▸ **TASK PROMPT**: Please report how many lines in the records below contain the word "Status", and give nothing else.

▸ **GIVEN ENTRIES**:
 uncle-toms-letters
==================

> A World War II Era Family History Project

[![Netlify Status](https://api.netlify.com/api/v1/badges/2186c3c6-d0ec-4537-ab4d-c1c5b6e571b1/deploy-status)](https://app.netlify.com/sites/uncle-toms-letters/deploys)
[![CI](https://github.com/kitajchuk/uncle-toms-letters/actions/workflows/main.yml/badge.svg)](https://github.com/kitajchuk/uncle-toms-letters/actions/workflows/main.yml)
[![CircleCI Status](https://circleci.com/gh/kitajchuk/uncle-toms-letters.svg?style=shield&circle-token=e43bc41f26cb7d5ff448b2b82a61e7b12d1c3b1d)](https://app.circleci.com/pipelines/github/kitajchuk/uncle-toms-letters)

▸ **SOLVED EXERCISE**: 2